Public Spaces in India

     Public Spaces in India

While Delhi gets a good deal colder than Bombay ever does, it isn't as cold as the UK.  It is considered part of "the plains". You'd probably find a flowering cycle closer to what you're familiar with in the hills and mountains further north.
(A sidelight here: if you ever travel back to India again, I'd recommend a visit to the Valley of Flowers. You'd have to fly out from Delhi (or take a train) to Haridwar, and then, via road - busses or hired cars available - for another whole day, but from what people tell me, it's worth the effort.  Summer would be the best time.)
 
Many of the flowers in the plains are descendants of plants brought in over the centuries by those great garden lovers, the Mughals, and later, by Englishmen wanting to make a foreign strand forever a little more English.  So the flowers you saw may have just been distant cousins of those your own garden.  Much like you probably have relatives in India you may never have heard of.  I have some kin in the UK. (My direct paternal line is Irish, I'm told, so maybe some fiery ancestor is turning in his grave at the thought of being considered part of the UK!)
 
Bombay isn't as grand and wide and sweeping as Delhi, with its huge gardens and public spaces.  It's a busy, crowded, smelly, hurried commercial hub. Space is at a premium here. But yes, there are plenty of parks here. Many of them are open to the public, and run by the city.
 
Since it is a congested city, where the average citizen does not have his own patch of green, people flock there of an evening to walk, play, exercise, sit around, romance, eat peanuts - and do dope, aside from other vices.
The other alternative is the nearest stretch of sea-front.  No board-walks and the like, but the air is clean and the breeze is refreshing.  But for most, getting to a sea-front would be a bit of an excursion, since this is such a vast city, so the local park it is.
 
No fishponds or aviaries that I know of though.
 
Bangalore, in the South of India, is called The Garden City.
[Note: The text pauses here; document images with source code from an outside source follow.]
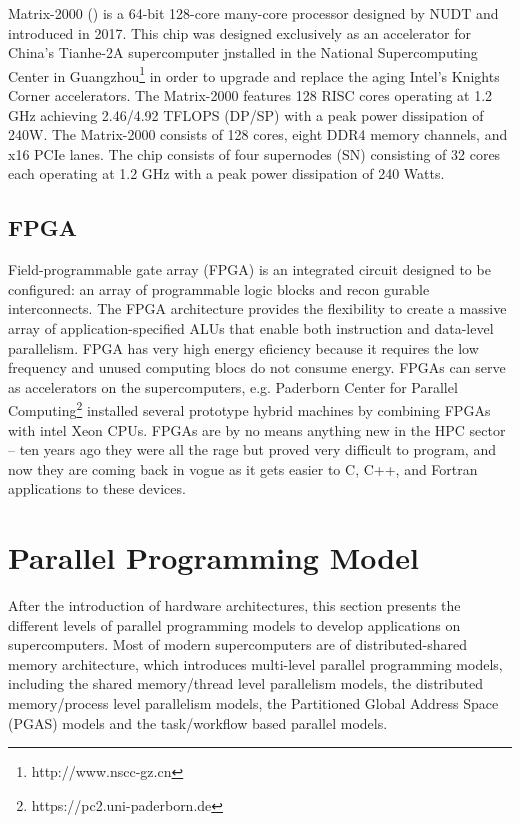 Matrix-2000 (\cite{matrix-2000}) is a 64-bit 128-core many-core processor designed by NUDT and introduced in 2017. This chip was designed exclusively as an accelerator for China's Tianhe-2A supercomputer jnstalled in the National Supercomputing Center in Guangzhou\footnote{http://www.nscc-gz.cn} in order to upgrade and replace the aging Intel's Knights Corner accelerators. The Matrix-2000 features 128 RISC cores operating at 1.2 GHz achieving 2.46/4.92 TFLOPS (DP/SP) with a peak power dissipation of 240W. The Matrix-2000 consists of 128 cores, eight DDR4 memory channels, and x16 PCIe lanes. The chip consists of four supernodes (SN) consisting of 32 cores each operating at 1.2 GHz with a peak power dissipation of 240 Watts.

\subsection{FPGA}

Field-programmable gate array (FPGA) is an integrated circuit designed to be configured: an array of programmable logic blocks and recon gurable interconnects. The FPGA architecture provides the flexibility to create a massive array of application-specified ALUs that enable both instruction and data-level parallelism. FPGA has very high energy eficiency because it requires the low frequency and unused computing blocs do not consume energy. FPGAs can serve as accelerators on the supercomputers, e.g. Paderborn Center for Parallel Computing\footnote{https://pc2.uni-paderborn.de} installed several prototype hybrid machines by combining FPGAs with intel Xeon CPUs. FPGAs are by no means anything new in the HPC sector – ten years ago they were all the rage but proved very difficult to program, and now they are coming back in vogue as it gets easier to C, C++, and Fortran applications to these devices.


\section{Parallel Programming Model}\label{Parallel Programming Model}

After the introduction of hardware architectures, this section presents the different levels of parallel programming models to develop applications on supercomputers. Most of modern supercomputers are of distributed-shared memory architecture, which introduces multi-level parallel programming models, including the shared memory/thread level parallelism models, the distributed memory/process level parallelism models, the Partitioned Global Address Space (PGAS) models and the task/workflow based parallel models.

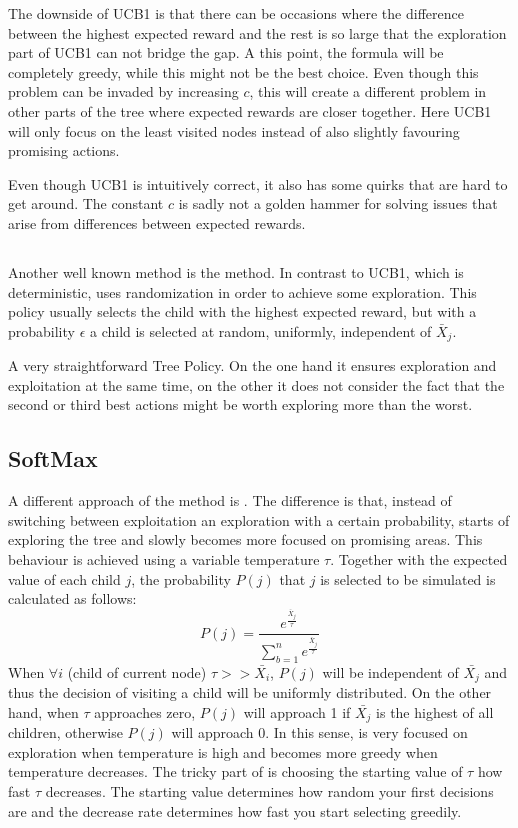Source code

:The downside of UCB1 is that there can be occasions where the difference between the highest expected reward and the rest is so large that the exploration part of UCB1 can not bridge the gap. A this point, the formula will be completely greedy, while this might not be the best choice. Even though this problem can be invaded by increasing $c$, this will create a different problem in other parts of the tree where expected rewards are closer together. Here UCB1 will only focus on the least visited nodes instead of also slightly favouring promising actions.

Even though UCB1 is intuitively correct, it also has some quirks that are hard to get around. The constant $c$ is sadly not a golden hammer for solving issues that arise from differences between expected rewards. 

\subsection{\textbf{\egreedy}}

Another well known method is the \egreedy method\cite{barto1998reinforcement}. In contrast to UCB1, which is deterministic, \egreedy uses randomization in order to achieve some exploration. This policy usually selects the child with the highest expected reward, but with a probability $\epsilon$ a child is selected at random, uniformly, independent of $\bar{X}_j$.

A very straightforward Tree Policy. On the one hand it ensures exploration and exploitation at the same time, on the other it does not consider the fact that the second or third best actions might be worth exploring more than the worst. 

\subsection{SoftMax}
A different approach of the \egreedy method is \soft\cite{barto1998reinforcement}. The difference is that, instead of switching between exploitation an exploration with a certain probability, \soft starts of exploring the tree and slowly becomes more focused on promising areas. This behaviour is achieved using a variable temperature $\tau$. Together with the expected value of each child $j$, the probability $P(j)$ that $j$ is selected to be simulated is calculated as follows:  
\begin{equation}
P(j) = \frac{e^\frac{\bar{X}_j}{\tau}}{\sum_{b=1}^{n} e^\frac{\bar{X}_j}{\tau}}
\end{equation}
When $\forall i$ (child of current node) $\tau >> \bar{X_i}$, $P(j)$ will be independent of $\bar{X_j}$ and thus the decision of visiting a child will be uniformly distributed. On the other hand, when $\tau$ approaches zero, $P(j)$ will approach 1 if $\bar{X_j}$ is the highest of all children, otherwise $P(j)$ will approach 0. In this sense, \soft is very focused on exploration when temperature is high and becomes more greedy when temperature decreases. The tricky part of \soft is choosing the starting value of $\tau$ how fast $\tau$ decreases. The starting value determines how random your first decisions are and the decrease rate determines how fast you start selecting greedily. 

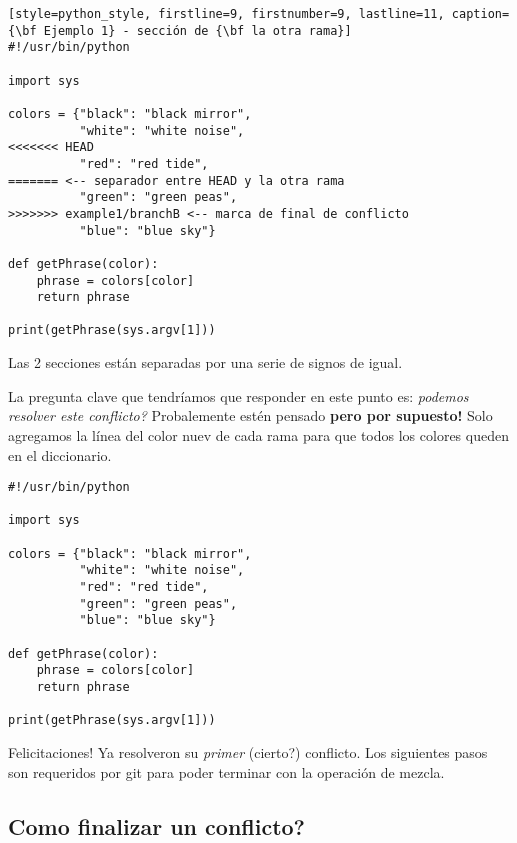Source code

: \begin{lstlisting}[style=python_style, firstline=9, firstnumber=9, lastline=11, caption={\bf Ejemplo 1} - sección de {\bf la otra rama}]
#!/usr/bin/python

import sys

colors = {"black": "black mirror",
          "white": "white noise",
<<<<<<< HEAD
          "red": "red tide",
======= <-- separador entre HEAD y la otra rama
          "green": "green peas",
>>>>>>> example1/branchB <-- marca de final de conflicto
          "blue": "blue sky"}

def getPhrase(color):
    phrase = colors[color]
    return phrase

print(getPhrase(sys.argv[1]))
\end{lstlisting}

Las 2 secciones están separadas por una serie de signos de igual.


La pregunta clave que tendríamos que responder en este punto es: {\it podemos resolver este conflicto?}
Probalemente estén pensado {\bf pero por supuesto!} Solo agregamos la línea del color nuev de cada rama para que todos
los colores queden en el diccionario.

\begin{lstlisting}[style=python_style, caption={\bf Ejemplo 1} - conflicto resuelto]
#!/usr/bin/python

import sys

colors = {"black": "black mirror",
          "white": "white noise",
          "red": "red tide",
          "green": "green peas",
          "blue": "blue sky"}

def getPhrase(color):
    phrase = colors[color]
    return phrase

print(getPhrase(sys.argv[1]))
\end{lstlisting}

Felicitaciones! Ya resolveron su {\it primer} (cierto?) conflicto. Los siguientes pasos son requeridos por git para poder
terminar con la operación de mezcla.

\subsection{Como finalizar un conflicto?}

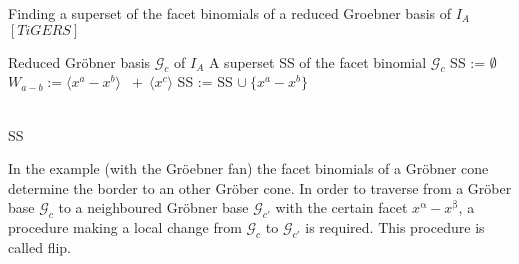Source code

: \begin{algorithm}
\caption{Finding a superset of the facet binomials
of a reduced Groebner basis of $I_A$ $\left[ TiGERS\right]  $}
\label{alg:facetSS}
\begin{algorithmic}[1]

\Require
Reduced Gröbner basis $ \mathcal{G}_{c} $ of $I_A$
\Ensure A superset SS of the facet binomial $\mathcal{G}_{c}$
\State SS := $\emptyset$
\State $W_{a - b} := \langle x^{a}-x^{b}\rangle$
$~+~ \langle x^{c} \rangle$ 
\State SS := SS $\cup~ \{x^{a}-x^{b} \}$

\EndIf
\EndFor \\
\Return SS

\end{algorithmic}
\end{algorithm}
 





 



In the example (with the Gröebner fan) the facet binomials of a Gröbner cone determine the border to an other Gröber cone.
In order to traverse from a Gröber base $\mathcal{G}_c$ to a neighboured Gröbner base $\mathcal{G}_{c'}$ with the certain facet $x^{\upalpha}-x^{\upbeta} $, a procedure making a local change from $\mathcal{G}_c$ to $\mathcal{G}_{c'}$ is required.
This procedure is called flip.

\newpage



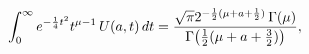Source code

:\[\int_{0}^{\infty}e^{-\frac{1}{4}t^{2}}t^{\mu-1}\mathop{U\/}\nolimits\!\left(a,%
t\right)dt=\frac{\sqrt{\pi}2^{-\frac{1}{2}(\mu+a+\frac{1}{2})}\mathop{\Gamma\/%
}\nolimits\!\left(\mu\right)}{\mathop{\Gamma\/}\nolimits\!\left(\frac{1}{2}(%
\mu+a+\frac{3}{2})\right)},\]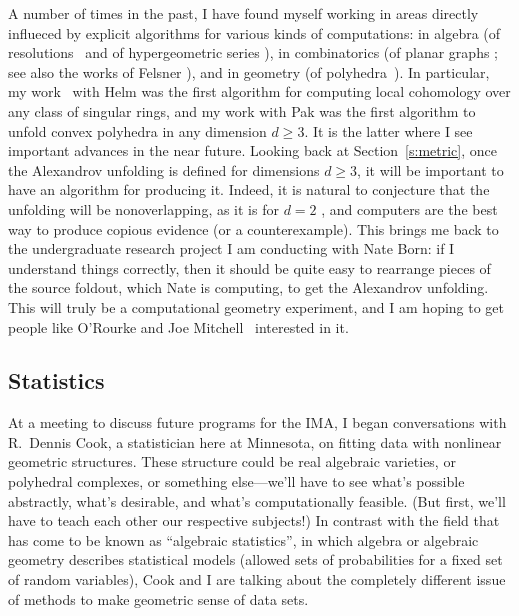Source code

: \documentclass[11pt]{proposal}
\begin{document}
A number of times in the past, I have found myself working in areas
directly influeced by explicit algorithms for various kinds of
computations: in algebra (of resolutions~\cite{injAlgMEGA,AAECC} and
of hypergeometric series \cite{hornMEGA}), in combinatorics (of planar
graphs \cite{planarGraphs,AAECC}; see also the works of Felsner
\cite{felsner01,felsner03}), and in geometry (of
polyhedra~\cite{fold}).  In particular, my
work~\cite{injAlg,injAlgMEGA} with Helm was the first algorithm for
computing local cohomology over any class of singular rings, and my
work with Pak was the first algorithm to unfold convex polyhedra in
any dimension $d \geq 3$.  It is the latter where I see important
advances in the near future.  Looking back at Section~\ref{s:metric},
once the Alexandrov unfolding is defined for dimensions $d \geq 3$, it
will be important to have an algorithm for producing it.  Indeed, it
is natural to conjecture that the unfolding will be nonoverlapping, as
it is for $d=2$ \cite{AO92}, and computers are the best way to produce
copious evidence (or a counterexample).  This brings me back to the
undergraduate research project I am conducting with Nate Born: if I
understand things correctly, then it should be quite easy to rearrange
pieces of the source foldout, which Nate is computing, to get the
Alexandrov unfolding.  This will truly be a computational geometry
experiment, and I am hoping to get people like O'Rourke and Joe
Mitchell~\cite{MMP87} interested in it.

\subsection{Statistics}\label{stat}%

At a meeting to discuss future programs for the IMA, I began
conversations with R.~Dennis Cook, a statistician here at Minnesota,
on fitting data with nonlinear geometric structures.  These structure
could be real algebraic varieties, or polyhedral complexes, or
something else---we'll have to see what's possible abstractly, what's
desirable, and what's computationally feasible.  (But first, we'll
have to teach each other our respective subjects!)  In contrast with
the field that has come to be known as ``algebraic statistics'', in
which algebra or algebraic geometry describes
statistical models (allowed sets of probabilities for a fixed set of
random variables), Cook and I are talking about the completely
different issue of methods to make geometric sense of data sets.
\end{document}
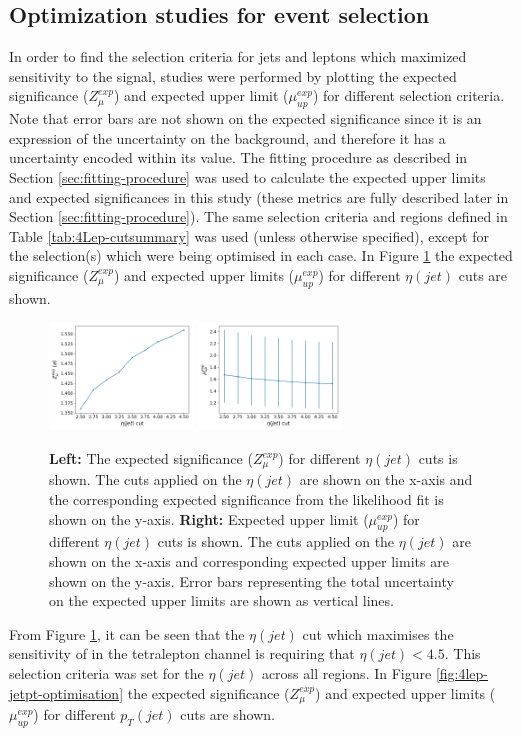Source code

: \subsection{Optimization studies for event selection}
\label{sec:optimization-studies-tetra}
In order to find the selection criteria for jets and leptons which maximized sensitivity to the \tWZ signal, studies were performed by plotting the expected significance ($Z_{\mu}^{exp}$) and expected upper limit ($\mu_{up}^{exp}$) for different selection criteria. Note that error bars are not shown on the expected significance since it is an expression of the uncertainty on the background, and therefore it has a uncertainty encoded within its value. The fitting procedure as described in Section \ref{sec:fitting-procedure} was used to calculate the expected upper limits and expected significances in this study (these metrics are fully described later in Section \ref{sec:fitting-procedure}). The same selection criteria and regions defined in Table \ref{tab:4Lep-cutsummary} was used (unless otherwise specified), except for the selection(s) which were being optimised in each case. In Figure \ref{fig:4lep-jetEta-optimisation} the expected significance ($Z_{\mu}^{exp}$) and expected upper limits ($\mu_{up}^{exp}$) for different $\eta(jet)$ cuts are shown. 
\begin{figure}[h!]
	\includegraphics[width = 0.34\textwidth]{figures/signif_jetEta.png}
  	\includegraphics[width = 0.34\textwidth]{figures/exp_upper_jetEta.png}
  \centering
	\caption{\textbf{Left:} The expected significance ($Z_{\mu}^{exp}$) for different $\eta(jet)$ cuts is shown. The cuts applied on the $\eta(jet)$ are shown on the x-axis and the corresponding expected significance from the likelihood fit is shown on the y-axis. \textbf{Right:} Expected upper limit ($\mu_{up}^{exp}$) for different $\eta(jet)$ cuts is shown. The cuts applied on the $\eta(jet)$ are shown on the x-axis and corresponding expected upper limits are shown on the y-axis. Error bars representing the total uncertainty on the expected upper limits are shown as vertical lines.}
	\label{fig:4lep-jetEta-optimisation}
\end{figure}From Figure \ref{fig:4lep-jetEta-optimisation}, it can be seen that the $\eta(jet)$ cut which maximises the sensitivity of \tWZ in the tetralepton channel is requiring that $\eta(jet) < 4.5$. This selection criteria was set for the $\eta(jet)$ across all regions. In Figure \ref{fig:4lep-jetpt-optimisation} the expected significance ($Z_{\mu}^{exp}$) and expected upper limits ($\mu_{up}^{exp}$) for different $p_{T}(jet)$ cuts are shown.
Being about 900 metres above sea level (if I remember my school geography right), it's much cooler than other southern cities.  Winter temperatures can go to around 12C, and it also gets a lot of rain through the year, so it's very, very green, and filled with parks of all sizes and descriptions, up to the huge Cubbon Park, which has long beautiful walks, a bandstand, and lots and lots of huge trees.